§ **PROBLEM**
Each line of the material should be set down exactly. Pictures are not part of the copy.

==============================

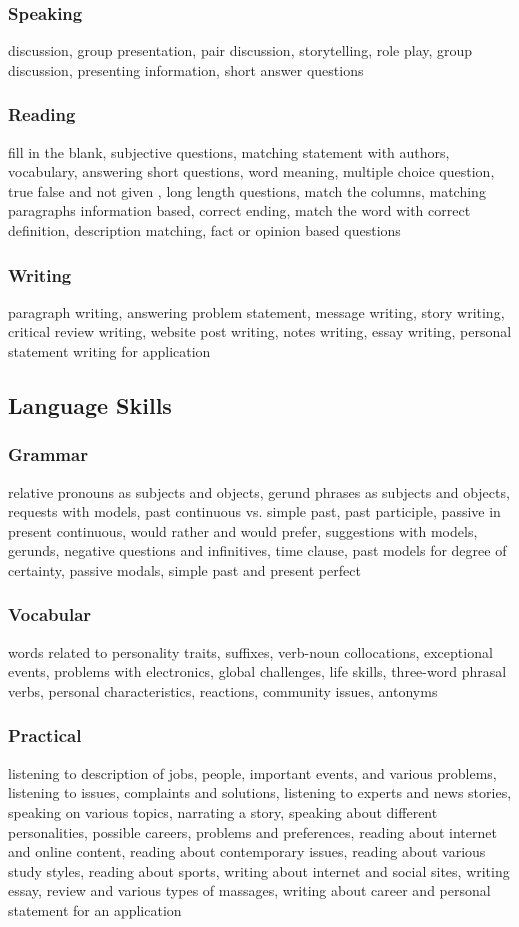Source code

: \documentclass[twocolumn]{article}
\begin{document}
    \subsubsection*{Speaking}
    discussion, group presentation, pair discussion, storytelling, role play, group discussion, presenting information, short answer questions
    \subsubsection*{Reading}
    fill in the blank, subjective questions, matching statement with authors, vocabulary, answering short questions, word meaning, multiple choice question, true false and not given , long length questions, match the columns, matching paragraphs information based, correct ending, match the word with correct definition, description matching, fact or opinion based questions
    \subsubsection*{Writing}
    paragraph writing, answering problem statement, message writing, story writing, critical review writing, website post writing, notes writing, essay writing, personal statement writing for application
    \subsection*{Language Skills}
    \subsubsection*{Grammar}
    relative pronouns as subjects and objects, gerund phrases as subjects and objects, requests with models, past continuous vs. simple past, past participle, passive in present continuous, would rather and would prefer, suggestions with models, gerunds, negative questions and infinitives, time clause, past models for degree of certainty, passive modals, simple past and present perfect
    \subsubsection*{Vocabular}
    words related to personality traits, suffixes, verb-noun collocations, exceptional events, problems with electronics, global challenges, life skills, three-word phrasal verbs, personal characteristics, reactions, community issues, antonyms 
    \subsubsection*{Practical}
    listening to description of jobs, people, important events, and various problems, listening to issues, complaints and solutions, listening to experts and news stories, speaking on various topics, 
    narrating a story, speaking about different personalities, possible careers, problems and preferences, reading about internet and online content, reading about contemporary issues, reading about various 
    study styles, reading about sports, writing about internet and social sites, writing essay, review and various types of massages, writing about career and personal statement for an application
    
\end{document}

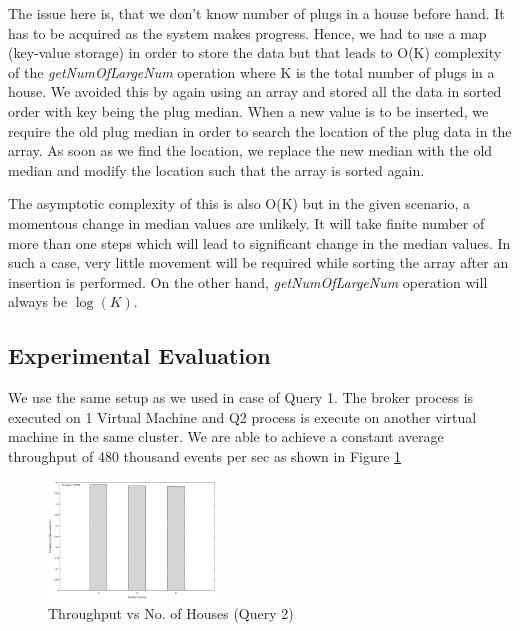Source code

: The issue here is, that we don't know number of plugs in a house before hand.
It has to be acquired as the system makes progress.
Hence, we had to use a map (key-value storage) in order to store the data but that leads to O(K) complexity of the \textit{getNumOfLargeNum} operation where K is the total number of plugs in a house.
We avoided this by again using an array and stored all the data in sorted order with key being the plug median.
When a new value is to be inserted, we require the old plug median in order to search the location of the plug data in the array.
As soon as we find the location, we replace the new median with the old median and modify the location such that the array is sorted again.

The asymptotic complexity of this is also O(K) but in the given scenario, a momentous change in median values are unlikely.
It will take finite number of more than one steps which will lead to significant change in the median values.
In such a case, very little movement will be required while sorting the array after an insertion is performed.
On the other hand, \textit{getNumOfLargeNum} operation will always be $\log(K)$.


 
\subsection{Experimental Evaluation}
We use the same setup as we used in case of Query 1.
The broker process is executed on 1 Virtual Machine and Q2 process is execute on another virtual machine in the same cluster.
We are able to achieve a constant average throughput of 480 thousand events per sec as shown in Figure \ref{fig:q2_throughput}

\begin{figure}[h]
\begin{center}
	\includegraphics[width=0.4\textwidth]{img/q2_throughput}
	\vspace*{-0.4cm}
	\caption{Throughput vs No.
of Houses (Query 2) \label{fig:q2_throughput}}
\end{center}
\end{figure}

==============================

§ **SOLVED PROBLEM**
Source code

: \documentclass[twocolumn]{article}
\begin{document}
    \subsubsection*{Speaking}
    discussion, group presentation, pair discussion, storytelling, role play, group discussion, presenting information, short answer questions
    \subsubsection*{Reading}
    fill in the blank, subjective questions, matching statement with authors, vocabulary, answering short questions, word meaning, multiple choice question, true false and not given , long length questions, match the columns, matching paragraphs information based, correct ending, match the word with correct definition, description matching, fact or opinion based questions
    \subsubsection*{Writing}
    paragraph writing, answering problem statement, message writing, story writing, critical review writing, website post writing, notes writing, essay writing, personal statement writing for application
    \subsection*{Language Skills}
    \subsubsection*{Grammar}
    relative pronouns as subjects and objects, gerund phrases as subjects and objects, requests with models, past continuous vs. simple past, past participle, passive in present continuous, would rather and would prefer, suggestions with models, gerunds, negative questions and infinitives, time clause, past models for degree of certainty, passive modals, simple past and present perfect
    \subsubsection*{Vocabular}
    words related to personality traits, suffixes, verb-noun collocations, exceptional events, problems with electronics, global challenges, life skills, three-word phrasal verbs, personal characteristics, reactions, community issues, antonyms 
    \subsubsection*{Practical}
    listening to description of jobs, people, important events, and various problems, listening to issues, complaints and solutions, listening to experts and news stories, speaking on various topics, 
    narrating a story, speaking about different personalities, possible careers, problems and preferences, reading about internet and online content, reading about contemporary issues, reading about various 
    study styles, reading about sports, writing about internet and social sites, writing essay, review and various types of massages, writing about career and personal statement for an application
    
\end{document}

Source code

: The issue here is, that we don't know number of plugs in a house before hand.
It has to be acquired as the system makes progress.
Hence, we had to use a map (key-value storage) in order to store the data but that leads to O(K) complexity of the \textit{getNumOfLargeNum} operation where K is the total number of plugs in a house.
We avoided this by again using an array and stored all the data in sorted order with key being the plug median.
When a new value is to be inserted, we require the old plug median in order to search the location of the plug data in the array.
As soon as we find the location, we replace the new median with the old median and modify the location such that the array is sorted again.

The asymptotic complexity of this is also O(K) but in the given scenario, a momentous change in median values are unlikely.
It will take finite number of more than one steps which will lead to significant change in the median values.
In such a case, very little movement will be required while sorting the array after an insertion is performed.
On the other hand, \textit{getNumOfLargeNum} operation will always be $\log(K)$.


 
\subsection{Experimental Evaluation}
We use the same setup as we used in case of Query 1.
The broker process is executed on 1 Virtual Machine and Q2 process is execute on another virtual machine in the same cluster.
We are able to achieve a constant average throughput of 480 thousand events per sec as shown in Figure \ref{fig:q2_throughput}

\begin{figure}[h]
\begin{center}
	\includegraphics[width=0.4\textwidth]{img/q2_throughput}
	\vspace*{-0.4cm}
	\caption{Throughput vs No.
of Houses (Query 2) \label{fig:q2_throughput}}
\end{center}
\end{figure}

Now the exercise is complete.